[Form 4] Warby Parker Inc. Insider Trading Activity
Rhea-AI Filing Summary
Warby Parker Inc. reported an insider transaction by a director and Co‑Chief Executive Officer involving its Class A and Class B Common Stock. On 12/11/2025, 200,000 shares of Class B Common Stock were converted into Class A Common Stock at an exercise price of $0, and the same day 200,000 shares of Class A Common Stock were sold at an average price of $30.2 under a Rule 10b5-1 trading plan adopted on March 14, 2025.
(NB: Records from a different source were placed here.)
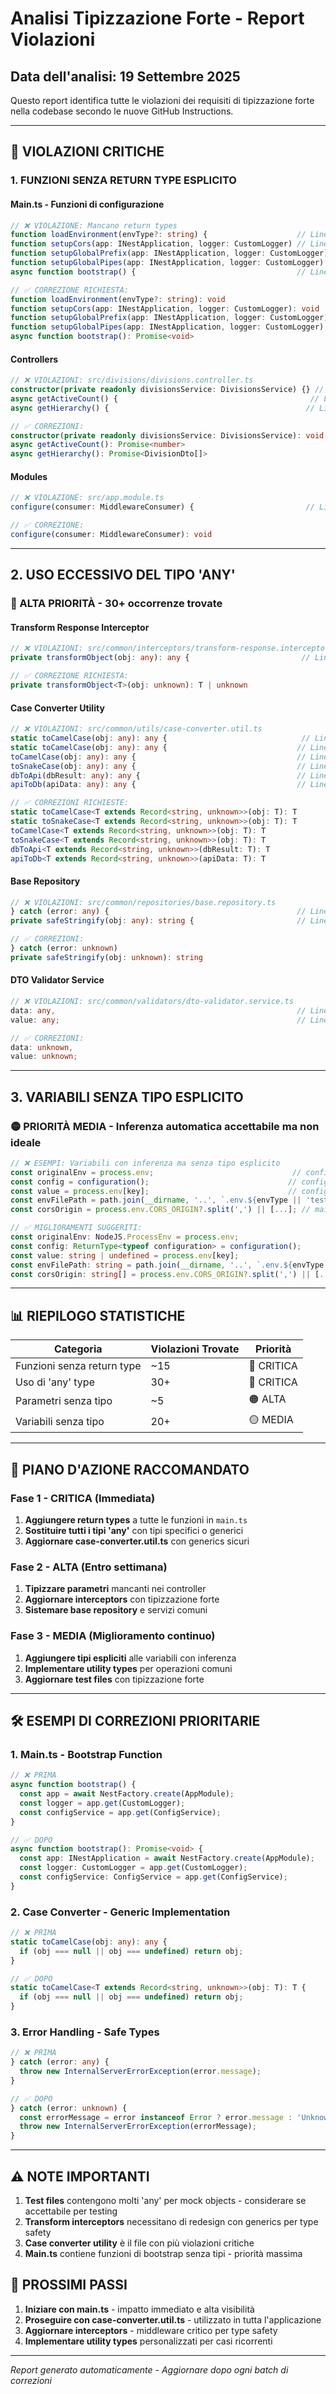 # Analisi Tipizzazione Forte - Report Violazioni

## Data dell'analisi: 19 Settembre 2025

Questo report identifica tutte le violazioni dei requisiti di tipizzazione forte nella codebase secondo le nuove GitHub Instructions.

---

## 🔴 VIOLAZIONI CRITICHE

### 1. FUNZIONI SENZA RETURN TYPE ESPLICITO

#### Main.ts - Funzioni di configurazione

```typescript
// ❌ VIOLAZIONE: Mancano return types
function loadEnvironment(envType?: string) {                    // Linea 19
function setupCors(app: INestApplication, logger: CustomLogger) // Linea 31
function setupGlobalPrefix(app: INestApplication, logger: CustomLogger) // Linea 48
function setupGlobalPipes(app: INestApplication, logger: CustomLogger) // Linea 76
async function bootstrap() {                                    // Linea 150

// ✅ CORREZIONE RICHIESTA:
function loadEnvironment(envType?: string): void
function setupCors(app: INestApplication, logger: CustomLogger): void
function setupGlobalPrefix(app: INestApplication, logger: CustomLogger): void
function setupGlobalPipes(app: INestApplication, logger: CustomLogger): void
async function bootstrap(): Promise<void>
```

#### Controllers

```typescript
// ❌ VIOLAZIONI: src/divisions/divisions.controller.ts
constructor(private readonly divisionsService: DivisionsService) {} // Linea 40
async getActiveCount() {                                           // Linea 78
async getHierarchy() {                                            // Linea 89

// ✅ CORREZIONI:
constructor(private readonly divisionsService: DivisionsService): void
async getActiveCount(): Promise<number>
async getHierarchy(): Promise<DivisionDto[]>
```

#### Modules

```typescript
// ❌ VIOLAZIONE: src/app.module.ts
configure(consumer: MiddlewareConsumer) {                         // Linea 87

// ✅ CORREZIONE:
configure(consumer: MiddlewareConsumer): void
```

---

## 2. USO ECCESSIVO DEL TIPO 'ANY'

### 🚨 ALTA PRIORITÀ - 30+ occorrenze trovate

#### Transform Response Interceptor

```typescript
// ❌ VIOLAZIONI: src/common/interceptors/transform-response.interceptor.ts
private transformObject(obj: any): any {                         // Linea 39

// ✅ CORREZIONE RICHIESTA:
private transformObject<T>(obj: unknown): T | unknown
```

#### Case Converter Utility

```typescript
// ❌ VIOLAZIONI: src/common/utils/case-converter.util.ts
static toCamelCase(obj: any): any {                              // Linea 18
static toCamelCase(obj: any): any {                             // Linea 47
toCamelCase(obj: any): any {                                    // Linea 100
toSnakeCase(obj: any): any {                                    // Linea 107
dbToApi(dbResult: any): any {                                   // Linea 130
apiToDb(apiData: any): any {                                    // Linea 139

// ✅ CORREZIONI RICHIESTE:
static toCamelCase<T extends Record<string, unknown>>(obj: T): T
static toSnakeCase<T extends Record<string, unknown>>(obj: T): T
toCamelCase<T extends Record<string, unknown>>(obj: T): T
toSnakeCase<T extends Record<string, unknown>>(obj: T): T
dbToApi<T extends Record<string, unknown>>(dbResult: T): T
apiToDb<T extends Record<string, unknown>>(apiData: T): T
```

#### Base Repository

```typescript
// ❌ VIOLAZIONI: src/common/repositories/base.repository.ts
} catch (error: any) {                                          // Linea 246
private safeStringify(obj: any): string {                       // Linea 261

// ✅ CORREZIONI:
} catch (error: unknown)
private safeStringify(obj: unknown): string
```

#### DTO Validator Service

```typescript
// ❌ VIOLAZIONI: src/common/validators/dto-validator.service.ts
data: any,                                                      // Linea 52, 76
value: any;                                                     // Linea 128

// ✅ CORREZIONI:
data: unknown,
value: unknown;
```

---

## 3. VARIABILI SENZA TIPO ESPLICITO

### 🟡 PRIORITÀ MEDIA - Inferenza automatica accettabile ma non ideale

```typescript
// ❌ ESEMPI: Variabili con inferenza ma senza tipo esplicito
const originalEnv = process.env;                               // config/configuration.spec.ts:4
const config = configuration();                               // config/configuration.spec.ts:33
const value = process.env[key];                               // config/configuration.ts:6
const envFilePath = path.join(__dirname, '..', `.env.${envType || 'test'}`); // main.ts:20
const corsOrigin = process.env.CORS_ORIGIN?.split(',') || [...]; // main.ts:32

// ✅ MIGLIORAMENTI SUGGERITI:
const originalEnv: NodeJS.ProcessEnv = process.env;
const config: ReturnType<typeof configuration> = configuration();
const value: string | undefined = process.env[key];
const envFilePath: string = path.join(__dirname, '..', `.env.${envType || 'test'}`);
const corsOrigin: string[] = process.env.CORS_ORIGIN?.split(',') || [...];
```

---

## 📊 RIEPILOGO STATISTICHE

| Categoria                  | Violazioni Trovate | Priorità   |
| -------------------------- | ------------------ | ---------- |
| Funzioni senza return type | ~15                | 🔴 CRITICA |
| Uso di 'any' type          | 30+                | 🔴 CRITICA |
| Parametri senza tipo       | ~5                 | 🟠 ALTA    |
| Variabili senza tipo       | 20+                | 🟡 MEDIA   |

---

## 🎯 PIANO D'AZIONE RACCOMANDATO

### Fase 1 - CRITICA (Immediata)

1. **Aggiungere return types** a tutte le funzioni in `main.ts`
2. **Sostituire tutti i tipi 'any'** con tipi specifici o generici
3. **Aggiornare case-converter.util.ts** con generics sicuri

### Fase 2 - ALTA (Entro settimana)

1. **Tipizzare parametri** mancanti nei controller
2. **Aggiornare interceptors** con tipizzazione forte
3. **Sistemare base repository** e servizi comuni

### Fase 3 - MEDIA (Miglioramento continuo)

1. **Aggiungere tipi espliciti** alle variabili con inferenza
2. **Implementare utility types** per operazioni comuni
3. **Aggiornare test files** con tipizzazione forte

---

## 🛠️ ESEMPI DI CORREZIONI PRIORITARIE

### 1. Main.ts - Bootstrap Function

```typescript
// ❌ PRIMA
async function bootstrap() {
  const app = await NestFactory.create(AppModule);
  const logger = app.get(CustomLogger);
  const configService = app.get(ConfigService);
}

// ✅ DOPO
async function bootstrap(): Promise<void> {
  const app: INestApplication = await NestFactory.create(AppModule);
  const logger: CustomLogger = app.get(CustomLogger);
  const configService: ConfigService = app.get(ConfigService);
}
```

### 2. Case Converter - Generic Implementation

```typescript
// ❌ PRIMA
static toCamelCase(obj: any): any {
  if (obj === null || obj === undefined) return obj;
}

// ✅ DOPO
static toCamelCase<T extends Record<string, unknown>>(obj: T): T {
  if (obj === null || obj === undefined) return obj;
}
```

### 3. Error Handling - Safe Types

```typescript
// ❌ PRIMA
} catch (error: any) {
  throw new InternalServerErrorException(error.message);
}

// ✅ DOPO
} catch (error: unknown) {
  const errorMessage = error instanceof Error ? error.message : 'Unknown error';
  throw new InternalServerErrorException(errorMessage);
}
```

---

## ⚠️ NOTE IMPORTANTI

1. **Test files** contengono molti 'any' per mock objects - considerare se accettabile per testing
2. **Transform interceptors** necessitano di redesign con generics per type safety
3. **Case converter utility** è il file con più violazioni critiche
4. **Main.ts** contiene funzioni di bootstrap senza tipi - priorità massima

## 🔄 PROSSIMI PASSI

1. **Iniziare con main.ts** - impatto immediato e alta visibilità
2. **Proseguire con case-converter.util.ts** - utilizzato in tutta l'applicazione
3. **Aggiornare interceptors** - middleware critico per type safety
4. **Implementare utility types** personalizzati per casi ricorrenti

---

_Report generato automaticamente - Aggiornare dopo ogni batch di correzioni_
After these transactions, the insider directly held 37,247 shares of Class A Common Stock and 4,909,923 shares of Class B Common Stock, with an additional 1,656,770 shares of Class B Common Stock held indirectly through the David A. Gilboa 2012 Family Trust. Each share of Class B Common Stock is convertible at any time into one share of Class A Common Stock, and will automatically convert upon certain ownership transfers, specified changes relating to Neil Blumenthal or Dave Gilboa, or by October 1, 2031.
Positive
- None.
Negative
- None.
Insider Trade Summary
| Type | Security | Shares | Price | Value |
|---|---|---|---|---|
| Conversion | Class B Common Stock | 200,000 | $0.00 | -- |
| Conversion | Class A Common Stock | 200,000 | $0.00 | -- |
| Sale | Class A Common Stock | 200,000 | $30.20 | $6.04M |
| holding | Class B Common Stock | -- | -- | -- |
Footnotes (1)
- These share sales were effected pursuant to a Rule 10b5-1 trading plan adopted by the reporting person on March 14, 2025. The price reported in Column 4 is an average execution price rounded to the nearest hundredth. These shares were sold in multiple transactions at prices ranging from $30.00 to $30.92 inclusive. The reporting person undertakes to provide to the Issuer, any security holder of the Issuer, or the staff of the Securities and Exchange Commission, upon request, full information regarding the number of shares purchased at each separate price. The Class B Common Stock is convertible at any time at the option of the holder into the Issuer's Class A Common Stock on a one-to-one basis. The Class B Common Stock will automatically convert into shares of the Issuer's Class A Common Stock on a one-to-one basis upon the earlier of (i) transfer of Class B Common Stock to a person or entity that is not in the transferor's permitted ownership group, (ii) October 1, 2031, (iii) with respect to any Class B Common Stock held by any person or entity in Neil Blumenthal's permitted ownership group, (A) such time as Neil Blumenthal is removed or resigns from the board of directors, or otherwise ceases to serve as a director, (B) such time as Neil Blumenthal ceases to be either an employee, officer or consultant of the Company or any of its subsidiaries, or (C) the date that is 12 months after the death or disability of Neil Blumenthal, and (iv) with respect to any Class B common stock held by any person or entity in Dave Gilboa's permitted ownership group, (A) such time as Dave Gilboa is removed or resigns from the board of directors, or otherwise ceases to serve as a director, (B) such time as Dave Gilboa ceases to be either an employee, officer or consultant of the Company or any of its subsidiaries, or (C) the date that is 12 months after the death or disability of Dave Gilboa.